Businesses are ramping up to meet increasing demand and market opportunities in response to continued signs of economic improvement. Acquiring equipment to operate and grow is critical, and for smart businesses, equipment financing is a key acquisition strategy. Equipment financing is tailored to individual business considerations, including that of maintaining cash reserves.
The current market situation finds equipment financing as vital and available as ever, enabling organizations to secure the assets they need. Equipment financing provides many benefits that fit the operational and financial objectives of businesses, from Fortune 100 corporations to one-person operations. A deeper understanding of these benefits will enable organizations to strategically leverage equipment financing not only during improving economic conditions, but for any business cycle.
Growing Confidence Creating Demand for Equipment
An improved business outlook provides encouraging evidence for businesses to stop putting off acquiring new equipment
Additionally, nearly one-third of small business owners said that as of the start of 2011 economic conditions for their businesses are getting better, according to Discover Small Business Watch. Thirty percent—the highest percentage since March 2008—said they will increase spending on business development, including capital expenditures.
Increasing optimism prevails in equipment finance as well. The Monthly Confidence Index for the Equipment Finance Industry, which reports a qualitative assessment of prevailing business conditions and future expectations, reached its highest level in January 2011 since the index originated in May 2009. The Equipment Leasing and Finance Association’s (ELFA) Monthly Leasing and Finance Index, which reports economic activity for the $521 billion equipment finance sector, also showed new business volume for the fourth quarter of 2010 was up more than 20 percent over the fourth quarter of 2009.

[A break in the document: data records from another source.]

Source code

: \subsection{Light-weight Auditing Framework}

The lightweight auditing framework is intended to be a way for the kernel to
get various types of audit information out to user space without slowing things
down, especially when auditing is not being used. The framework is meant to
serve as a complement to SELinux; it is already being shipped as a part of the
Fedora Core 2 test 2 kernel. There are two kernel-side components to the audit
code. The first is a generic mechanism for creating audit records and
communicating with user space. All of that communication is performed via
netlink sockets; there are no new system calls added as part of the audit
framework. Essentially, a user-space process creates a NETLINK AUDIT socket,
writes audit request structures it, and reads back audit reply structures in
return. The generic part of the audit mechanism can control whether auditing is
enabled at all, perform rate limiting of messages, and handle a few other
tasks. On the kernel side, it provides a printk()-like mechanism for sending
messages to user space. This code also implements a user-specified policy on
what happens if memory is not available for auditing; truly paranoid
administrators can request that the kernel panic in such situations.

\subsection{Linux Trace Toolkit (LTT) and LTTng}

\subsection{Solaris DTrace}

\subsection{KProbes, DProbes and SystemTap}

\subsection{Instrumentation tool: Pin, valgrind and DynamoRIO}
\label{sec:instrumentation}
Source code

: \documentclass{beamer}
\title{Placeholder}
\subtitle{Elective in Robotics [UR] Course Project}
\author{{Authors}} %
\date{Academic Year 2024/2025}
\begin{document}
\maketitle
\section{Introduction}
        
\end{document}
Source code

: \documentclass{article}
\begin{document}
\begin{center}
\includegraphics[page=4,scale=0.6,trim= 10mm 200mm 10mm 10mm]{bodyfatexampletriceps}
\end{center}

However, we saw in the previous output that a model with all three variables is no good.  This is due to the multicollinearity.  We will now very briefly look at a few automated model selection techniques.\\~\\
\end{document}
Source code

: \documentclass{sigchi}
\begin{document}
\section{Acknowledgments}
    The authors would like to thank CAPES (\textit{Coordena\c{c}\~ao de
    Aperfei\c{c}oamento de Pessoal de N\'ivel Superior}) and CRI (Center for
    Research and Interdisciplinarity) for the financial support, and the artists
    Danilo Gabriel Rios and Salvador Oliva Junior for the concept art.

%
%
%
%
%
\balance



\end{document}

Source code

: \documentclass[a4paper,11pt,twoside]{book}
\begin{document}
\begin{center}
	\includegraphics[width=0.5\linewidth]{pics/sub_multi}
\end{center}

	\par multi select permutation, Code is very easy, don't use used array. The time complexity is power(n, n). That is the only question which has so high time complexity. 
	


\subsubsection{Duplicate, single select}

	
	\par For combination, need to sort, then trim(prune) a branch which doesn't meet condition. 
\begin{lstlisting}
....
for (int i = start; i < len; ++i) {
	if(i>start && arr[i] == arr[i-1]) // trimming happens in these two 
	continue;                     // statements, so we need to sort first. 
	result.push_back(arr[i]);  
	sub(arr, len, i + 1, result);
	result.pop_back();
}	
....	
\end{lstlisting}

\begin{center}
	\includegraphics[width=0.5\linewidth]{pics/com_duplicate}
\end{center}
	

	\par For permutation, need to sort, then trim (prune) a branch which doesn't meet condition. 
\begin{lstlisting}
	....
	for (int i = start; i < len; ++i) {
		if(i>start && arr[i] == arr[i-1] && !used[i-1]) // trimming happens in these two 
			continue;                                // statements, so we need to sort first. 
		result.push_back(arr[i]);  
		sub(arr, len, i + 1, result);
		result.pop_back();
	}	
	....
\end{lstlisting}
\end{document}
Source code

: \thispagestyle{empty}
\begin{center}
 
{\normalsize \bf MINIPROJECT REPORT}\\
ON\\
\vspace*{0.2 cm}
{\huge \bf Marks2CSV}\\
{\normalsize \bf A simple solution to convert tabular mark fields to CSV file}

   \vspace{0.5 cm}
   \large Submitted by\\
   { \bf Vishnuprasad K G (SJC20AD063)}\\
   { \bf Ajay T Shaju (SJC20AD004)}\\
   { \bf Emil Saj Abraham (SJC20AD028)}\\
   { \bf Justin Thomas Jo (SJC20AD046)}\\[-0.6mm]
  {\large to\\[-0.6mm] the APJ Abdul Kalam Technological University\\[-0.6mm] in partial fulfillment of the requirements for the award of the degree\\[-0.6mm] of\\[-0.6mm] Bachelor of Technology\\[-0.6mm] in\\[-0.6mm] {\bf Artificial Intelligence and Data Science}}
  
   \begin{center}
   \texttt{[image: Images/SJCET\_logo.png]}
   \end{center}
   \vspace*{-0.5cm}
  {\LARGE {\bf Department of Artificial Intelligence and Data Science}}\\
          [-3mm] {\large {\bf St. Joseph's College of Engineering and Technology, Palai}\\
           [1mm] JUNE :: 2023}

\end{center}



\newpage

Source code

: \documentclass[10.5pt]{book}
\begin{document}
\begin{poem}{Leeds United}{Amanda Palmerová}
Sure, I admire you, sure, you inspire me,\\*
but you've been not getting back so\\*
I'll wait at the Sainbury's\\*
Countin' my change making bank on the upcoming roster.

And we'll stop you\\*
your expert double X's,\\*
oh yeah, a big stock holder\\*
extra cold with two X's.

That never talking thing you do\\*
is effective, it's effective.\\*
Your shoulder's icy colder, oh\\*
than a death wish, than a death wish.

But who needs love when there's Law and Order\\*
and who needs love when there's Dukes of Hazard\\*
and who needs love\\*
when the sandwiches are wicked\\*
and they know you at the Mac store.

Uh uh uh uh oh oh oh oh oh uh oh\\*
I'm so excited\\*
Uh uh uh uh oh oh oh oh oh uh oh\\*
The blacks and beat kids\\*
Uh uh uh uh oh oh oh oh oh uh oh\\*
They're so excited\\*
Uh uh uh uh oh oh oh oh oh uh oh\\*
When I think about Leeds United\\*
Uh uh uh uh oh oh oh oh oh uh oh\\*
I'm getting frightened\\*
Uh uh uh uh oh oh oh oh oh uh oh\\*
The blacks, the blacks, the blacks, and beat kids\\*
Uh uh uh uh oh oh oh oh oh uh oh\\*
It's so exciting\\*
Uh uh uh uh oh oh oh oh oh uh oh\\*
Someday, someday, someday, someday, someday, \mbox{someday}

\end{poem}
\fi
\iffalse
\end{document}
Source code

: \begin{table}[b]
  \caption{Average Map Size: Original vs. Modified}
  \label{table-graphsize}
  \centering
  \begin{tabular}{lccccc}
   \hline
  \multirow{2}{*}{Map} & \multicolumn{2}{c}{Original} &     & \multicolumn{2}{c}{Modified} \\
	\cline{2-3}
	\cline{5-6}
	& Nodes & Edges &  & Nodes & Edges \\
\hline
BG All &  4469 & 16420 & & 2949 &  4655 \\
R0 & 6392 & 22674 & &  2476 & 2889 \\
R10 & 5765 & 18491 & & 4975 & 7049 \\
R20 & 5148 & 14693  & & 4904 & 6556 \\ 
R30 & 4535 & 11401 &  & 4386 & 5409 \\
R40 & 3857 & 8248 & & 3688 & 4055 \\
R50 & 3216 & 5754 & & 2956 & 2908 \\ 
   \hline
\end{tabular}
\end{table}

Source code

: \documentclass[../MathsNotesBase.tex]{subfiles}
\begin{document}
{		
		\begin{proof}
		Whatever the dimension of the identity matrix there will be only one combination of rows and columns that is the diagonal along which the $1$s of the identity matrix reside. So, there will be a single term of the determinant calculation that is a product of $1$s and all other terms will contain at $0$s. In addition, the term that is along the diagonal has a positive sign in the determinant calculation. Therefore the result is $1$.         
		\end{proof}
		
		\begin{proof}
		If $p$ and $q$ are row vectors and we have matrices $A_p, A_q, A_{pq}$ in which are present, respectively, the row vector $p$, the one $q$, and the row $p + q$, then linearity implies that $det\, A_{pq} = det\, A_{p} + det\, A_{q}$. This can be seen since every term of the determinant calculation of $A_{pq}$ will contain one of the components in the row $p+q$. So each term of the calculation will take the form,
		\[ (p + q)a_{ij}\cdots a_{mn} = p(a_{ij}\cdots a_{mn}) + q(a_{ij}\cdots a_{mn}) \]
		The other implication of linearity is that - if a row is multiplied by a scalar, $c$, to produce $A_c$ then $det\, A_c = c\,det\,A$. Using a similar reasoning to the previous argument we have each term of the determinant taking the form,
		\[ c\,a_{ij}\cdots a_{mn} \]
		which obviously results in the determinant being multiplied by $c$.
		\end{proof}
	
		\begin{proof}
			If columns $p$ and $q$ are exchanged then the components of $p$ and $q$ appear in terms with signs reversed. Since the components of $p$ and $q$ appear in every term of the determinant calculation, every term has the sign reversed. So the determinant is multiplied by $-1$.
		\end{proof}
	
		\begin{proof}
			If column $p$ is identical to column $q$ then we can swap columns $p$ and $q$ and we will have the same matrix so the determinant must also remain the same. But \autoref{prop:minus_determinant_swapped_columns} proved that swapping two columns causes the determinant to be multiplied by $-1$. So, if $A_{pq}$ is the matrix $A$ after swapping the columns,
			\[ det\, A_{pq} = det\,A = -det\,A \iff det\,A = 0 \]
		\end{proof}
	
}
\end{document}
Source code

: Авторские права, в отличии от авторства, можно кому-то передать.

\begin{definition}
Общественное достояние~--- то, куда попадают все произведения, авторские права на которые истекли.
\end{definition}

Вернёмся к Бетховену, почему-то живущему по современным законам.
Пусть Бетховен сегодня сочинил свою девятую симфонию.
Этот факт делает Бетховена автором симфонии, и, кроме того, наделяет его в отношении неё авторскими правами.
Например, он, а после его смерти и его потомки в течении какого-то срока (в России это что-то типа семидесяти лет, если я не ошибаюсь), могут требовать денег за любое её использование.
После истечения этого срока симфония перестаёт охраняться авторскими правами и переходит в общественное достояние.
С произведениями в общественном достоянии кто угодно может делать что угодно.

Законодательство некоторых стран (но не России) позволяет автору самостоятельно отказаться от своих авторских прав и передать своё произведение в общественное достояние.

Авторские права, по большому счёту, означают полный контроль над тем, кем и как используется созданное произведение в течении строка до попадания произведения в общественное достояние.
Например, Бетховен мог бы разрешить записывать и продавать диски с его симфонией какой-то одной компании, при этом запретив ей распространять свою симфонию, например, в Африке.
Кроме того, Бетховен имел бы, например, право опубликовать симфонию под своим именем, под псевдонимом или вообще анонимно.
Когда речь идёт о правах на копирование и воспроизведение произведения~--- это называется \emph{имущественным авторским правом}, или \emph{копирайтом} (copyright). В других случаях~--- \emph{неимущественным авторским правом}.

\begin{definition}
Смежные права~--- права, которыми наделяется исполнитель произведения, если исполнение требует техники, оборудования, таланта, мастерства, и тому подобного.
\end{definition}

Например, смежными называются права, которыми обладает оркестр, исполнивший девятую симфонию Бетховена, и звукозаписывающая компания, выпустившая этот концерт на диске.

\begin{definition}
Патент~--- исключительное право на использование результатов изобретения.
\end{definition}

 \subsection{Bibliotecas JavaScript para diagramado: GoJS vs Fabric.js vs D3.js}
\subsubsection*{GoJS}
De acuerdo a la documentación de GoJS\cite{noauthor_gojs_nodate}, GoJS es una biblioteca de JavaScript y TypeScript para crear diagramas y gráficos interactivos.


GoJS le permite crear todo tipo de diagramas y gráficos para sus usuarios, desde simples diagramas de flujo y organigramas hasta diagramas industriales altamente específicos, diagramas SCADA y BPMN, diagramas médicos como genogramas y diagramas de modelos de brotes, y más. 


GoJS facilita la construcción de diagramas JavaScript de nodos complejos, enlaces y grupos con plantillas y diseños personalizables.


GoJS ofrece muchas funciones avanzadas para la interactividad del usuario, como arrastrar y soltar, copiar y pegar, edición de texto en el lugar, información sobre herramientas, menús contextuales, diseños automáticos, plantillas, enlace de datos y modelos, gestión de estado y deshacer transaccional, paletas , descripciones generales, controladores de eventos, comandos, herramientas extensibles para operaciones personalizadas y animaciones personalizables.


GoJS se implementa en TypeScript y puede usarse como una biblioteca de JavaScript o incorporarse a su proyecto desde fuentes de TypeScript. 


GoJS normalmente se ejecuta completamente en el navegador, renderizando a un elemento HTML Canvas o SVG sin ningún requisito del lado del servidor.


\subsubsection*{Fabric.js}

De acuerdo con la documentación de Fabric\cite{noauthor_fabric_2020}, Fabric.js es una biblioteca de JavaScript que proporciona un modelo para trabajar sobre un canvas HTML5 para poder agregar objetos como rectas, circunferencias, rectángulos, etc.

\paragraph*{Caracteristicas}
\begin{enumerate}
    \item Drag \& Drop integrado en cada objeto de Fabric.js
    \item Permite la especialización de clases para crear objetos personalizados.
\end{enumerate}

Benefits of Equipment Financing In Uncertain Conditions
Despite the tangible gains businesses are experiencing, economic recovery is being hampered by unemployment, the housing market slump and durable goods data, among other issues. The Duke/CFO Survey noted CFOs are concerned about consumer demand, pressure on profit margins and the difficulty of planning during uncertain economic times, with half of CFOs planning to hold onto cash. These are conditions that are well suited for equipment financing, since it:
• enables expense planning
• maintains cash flow
• preserves capital
• requires no down payment
• can provide 100 percent financing.
The flexibility of equipment financing, especially leases, is another key benefit that can enable customized solutions for a business’s accounting, tax or cash flow needs. Leases are available that allow for seasonal business fluctuations, lower monthly payments while a project is ramping up and the equipment is not yet generating revenue, and other specific circumstances a business may experience.
Availability of Credit
Access to credit is one of the many benefits equipment financing provides in a restricted credit environment. The Duke/CFO Survey reported that credit conditions are somewhat improved over a year ago, but among small firms, credit still remains tight. Credit approvals in the equipment finance industry are historically higher than those for bank loans, and have been improving steadily, according to data from the ELFA. The role of the equipment finance industry in providing credit to businesses has wider economic impact, since in a typical recovery most job growth is generated by small firms.